Of the 14 patients included, 11 were evaluable for evaluation of the dose-limiting toxicities (DLTs). One DLT, a tracheobronchial fistula, was reported with the 40 mg/h dose. No relevant adverse events related to cilengitide were observed overall. At the PET evaluation 2 months after chemoradiotherapy, 4 of 9 patients had a complete response and 4 had a partial response. The median progression-free and overall survival was 14.4 months (95% confidence interval [CI], 8.4 to not reached) and 29.4 months (95% CI, 11.73 to not reached), respectively.

Conclusion

Cilengitide, given continuously with chemoradiotherapy, showed acceptable toxicity and gave encouraging clinical results.

Introduction

Despite recent advances in the planning and delivery of radiation therapy for unresectable stage III non–small-cell lung cancer (NSCLC), the therapeutic index has not been further improved owing to physical limitations and dose-limiting structures, as recently shown by unsuccessful dose-escalating studies.¹ For additional progress to occur, technological innovations must be complemented by biologic innovations, such as the development of novel radiosensitizing agents and biology-driven patient selection.

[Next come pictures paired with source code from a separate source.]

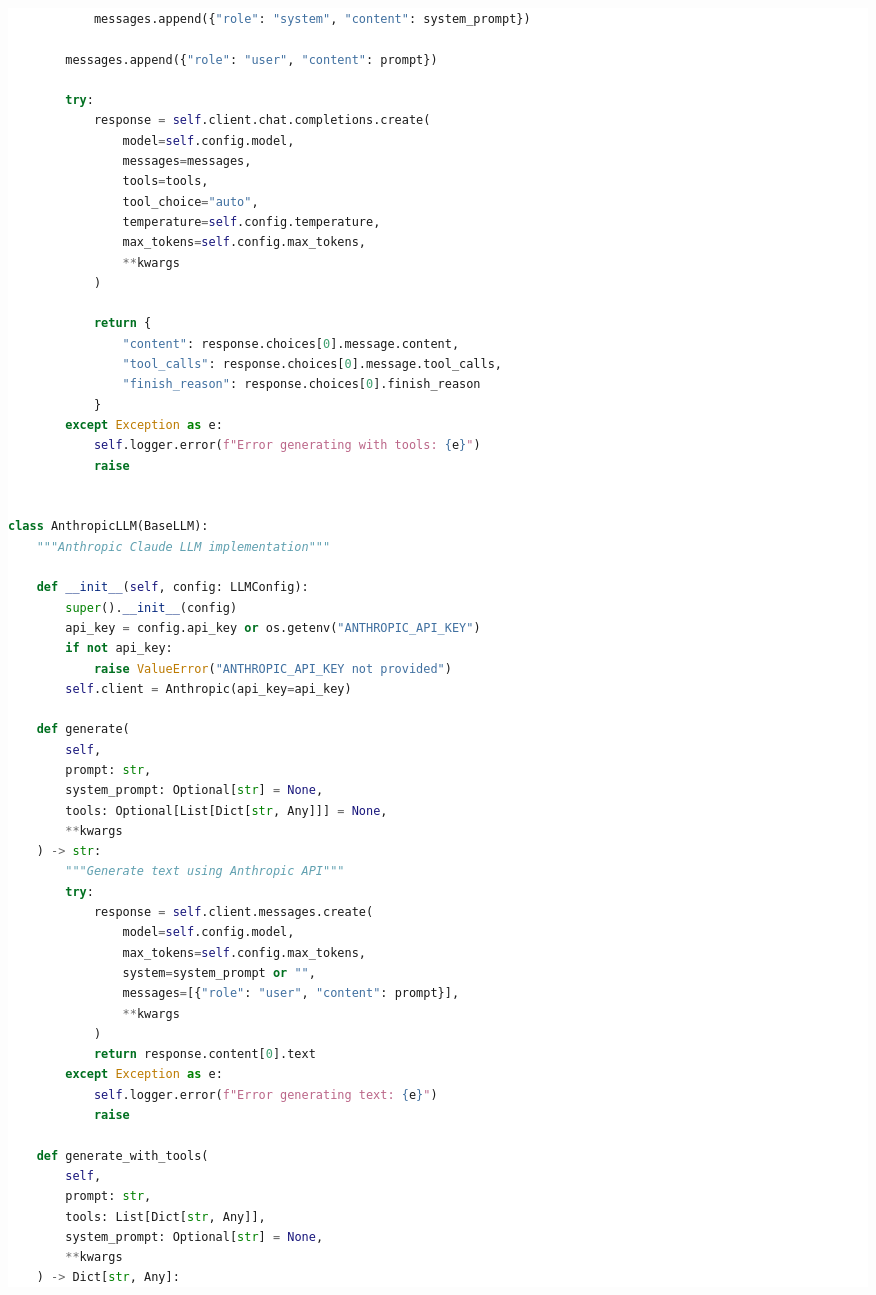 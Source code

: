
 ```python
            messages.append({"role": "system", "content": system_prompt})
        
        messages.append({"role": "user", "content": prompt})

        try:
            response = self.client.chat.completions.create(
                model=self.config.model,
                messages=messages,
                tools=tools,
                tool_choice="auto",
                temperature=self.config.temperature,
                max_tokens=self.config.max_tokens,
                **kwargs
            )
            
            return {
                "content": response.choices[0].message.content,
                "tool_calls": response.choices[0].message.tool_calls,
                "finish_reason": response.choices[0].finish_reason
            }
        except Exception as e:
            self.logger.error(f"Error generating with tools: {e}")
            raise


class AnthropicLLM(BaseLLM):
    """Anthropic Claude LLM implementation"""

    def __init__(self, config: LLMConfig):
        super().__init__(config)
        api_key = config.api_key or os.getenv("ANTHROPIC_API_KEY")
        if not api_key:
            raise ValueError("ANTHROPIC_API_KEY not provided")
        self.client = Anthropic(api_key=api_key)

    def generate(
        self,
        prompt: str,
        system_prompt: Optional[str] = None,
        tools: Optional[List[Dict[str, Any]]] = None,
        **kwargs
    ) -> str:
        """Generate text using Anthropic API"""
        try:
            response = self.client.messages.create(
                model=self.config.model,
                max_tokens=self.config.max_tokens,
                system=system_prompt or "",
                messages=[{"role": "user", "content": prompt}],
                **kwargs
            )
            return response.content[0].text
        except Exception as e:
            self.logger.error(f"Error generating text: {e}")
            raise

    def generate_with_tools(
        self,
        prompt: str,
        tools: List[Dict[str, Any]],
        system_prompt: Optional[str] = None,
        **kwargs
    ) -> Dict[str, Any]:
```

Based on preclinical data, which demonstrated the role of fibroblast growth factor (FGF-2) and αvβ3 integrin in radioresistance and hypoxia,2, 3, 4, 5 we investigated the predictive value of FGF-2 and αvβ3 integrin expression in NSCLC patients treated with chemoradiotherapy. The results showed that the combined expression of FGF-2 and β3 integrin was related to local relapse, thus confirming the role of these factors in tumor radiosensitivity.⁶

The integrin receptors, αvβ3 and αvβ5, whose presence on both endothelial and tumor cells are crucial for continued cell survival, represent attractive targets for antiangiogenesis strategies and radiosensitization.7, 8, 9 Tumor radiosensitivity is modulated by both tumor cell and endothelial cell pathways.¹⁰

Cilengitide (EMD121974; Merck KGaA, Darmstadt, Germany), the inner salt of a cyclized RGD pentapeptide (cyclo-[Arg-Gly-Asp-Dphe-(NMeVal)]), which has been shown to radiosensitize lung cancer cells and endothelial cells in vitro,¹¹ is a potent and selective αvβ3 and αvβ5 antagonist.¹² Inhibiting αvβ3 and αvβ5 integrins in turn counteracts the endothelial cell invasion and differentiation induced by vascular endothelial growth factor (VEGF)-A or FGF, leading to an antiangiogenic effect.¹³ Moreover, it has been shown in a glioma model that inhibition of αvβ3 or αvβ5 integrins in hypoxic cells decreases the hypoxia-inducible factor 1α intracellular level, which also explains the antiangiogenic effects of cilengitide.⁵

Cilengitide has inhibited tumor growth in a dose-dependent manner in numerous in vivo systems.14, 15, 16 Regarding its combination with chemotherapy, cilengitide exerted in vitro and in vivo synergistic antiproliferative action in preclinical studies with different cytotoxic agents,17, 18, 19 with promising results for the association in early clinical trials, especially with cisplatin.20, 21 Several phase I and II studies, conducted on adult patients with advanced solid tumors, have used cilengitide, given as a 1-hour infusion twice weekly, with a good safety profile.22, 23, 24 A randomized phase II study also tested cilengitide at 2000 mg twice weekly or 2000 mg for 5 d/wk combined with temozolomide and radiotherapy to treat glioblastoma.²⁵ Only one of the reported dosing strategies for cilengitide in humans has used continuous administration.²⁶ Most have used intermittent schedules, including within the disappointing phase III CENTRIC study (cilengitide, temozolomide, and radiation therapy in treating patients with newly diagnosed glioblastoma and methylated gene promoter status) of glioblastoma.²⁷ However, cilengitide has a short plasma half-life of 3 to 5 hours, supporting the idea that continuous exposure to cilengitide might be necessary for its optimal efficacy and, thus, warrants investigation.

We designed and conducted a phase I clinical study that combined cilengitide, given as a continuous infusion, with exclusive and concomitant chemoradiotherapy for stage III NSCLC patients.